DO NOT load full agent/skill lists into context. Instead, use targeted lookups:

# Find agents by category
Glob: ~/.claude/plugins/company-claude-toolkit/**/agents/**/*.md

# Find skills by name pattern
Glob: ~/.claude/skills/**/SKILL.md

# Check if specific capability exists
Grep: pattern="security|authentication" path=~/.claude/skills/

Toolkit Categories (for quick mental reference only)

  • Orchestrators: 5 (conceptual, implementation, deployment, bugfix, incident)
  • Security: 2 agents
  • Review: 14 specialized reviewers
  • Workflow: Development (0-6), Knowledge Work (kw-*)
  • Research: research-ingest, research-implement, content-evaluate

Total: ~37 agents, ~50 skills. Use Glob/Grep to check specifics.

Next Step: Implement Approved Proposals

After reviewing proposals in Obsidian: 1. Check [x] Implement on approved proposals 2. Run /vt-c-research-implement to execute them 3. Proposals are marked [x] Completed when done

See /vt-c-research-implement for details.

For deeper gap analysis of knowledge articles against the toolkit inventory, run /vt-c-content-evaluate --scan-knowledge.

Gaps to Look For

  • Missing specialized reviewers (new languages, frameworks)
  • Missing workflow automations
  • Missing integrations (tools, services)
  • Pattern improvements from community

Troubleshooting

"Prompt is too long" Error

This error means the combined skill instructions + file contents exceeded Claude's context window.

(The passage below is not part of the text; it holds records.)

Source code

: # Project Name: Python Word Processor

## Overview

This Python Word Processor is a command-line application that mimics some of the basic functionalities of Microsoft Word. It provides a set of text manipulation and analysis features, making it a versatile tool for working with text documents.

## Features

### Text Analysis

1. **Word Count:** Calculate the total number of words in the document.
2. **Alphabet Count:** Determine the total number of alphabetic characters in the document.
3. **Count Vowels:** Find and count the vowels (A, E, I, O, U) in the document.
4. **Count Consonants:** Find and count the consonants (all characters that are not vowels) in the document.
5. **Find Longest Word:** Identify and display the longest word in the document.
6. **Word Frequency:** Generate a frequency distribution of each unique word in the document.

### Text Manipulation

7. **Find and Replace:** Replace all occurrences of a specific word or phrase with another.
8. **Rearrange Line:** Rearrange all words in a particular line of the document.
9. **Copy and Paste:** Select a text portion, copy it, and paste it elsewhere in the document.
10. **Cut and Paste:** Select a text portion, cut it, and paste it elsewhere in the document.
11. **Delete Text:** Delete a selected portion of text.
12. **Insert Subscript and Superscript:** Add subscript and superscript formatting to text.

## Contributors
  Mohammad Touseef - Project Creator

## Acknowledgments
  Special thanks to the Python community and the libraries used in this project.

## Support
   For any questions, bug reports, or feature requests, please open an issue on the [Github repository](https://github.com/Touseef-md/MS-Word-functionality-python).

Immediate fixes: 1. Run /vt-c-research-ingest --batch 5 to process fewer files 2. Run /vt-c-research-ingest --quick for summary only 3. Run /vt-c-research-ingest --since 3d to limit to recent files

If error persists: 1. Check how many files are pending: find "$KNOWLEDGE_FOLDER" -type f -name "*.md" -newer ~/.claude/research-ingestion/state.yaml | wc -l 2. If > 20 files pending, run multiple batches 3. Avoid --include-pdfs until backlog is cleared

Prevention: - Run /vt-c-research-ingest daily or every few days - Large backlogs (50+ files) require multiple runs - PDFs consume 10x more context than markdown

Open Brain Capture (Optional)

After processing research documents, if the capture_thought MCP tool is available, capture findings to Open Brain.

When to capture: After each processed research document that produces a proposal or evaluation.

How: 1. Check if capture_thought tool is available. If not: skip silently. 2. If no proposals were generated: skip capture. 3. Call capture_thought with:

thought: "Research finding: {document title}. Source: {file path}. Assessment: {relevant/not relevant}. Proposals generated: {count}. Key insight: {1-2 sentence summary}."
4. On timeout or error: log debug message and continue. Never fail the skill.

This step is always last — it never interrupts the research-ingest workflow.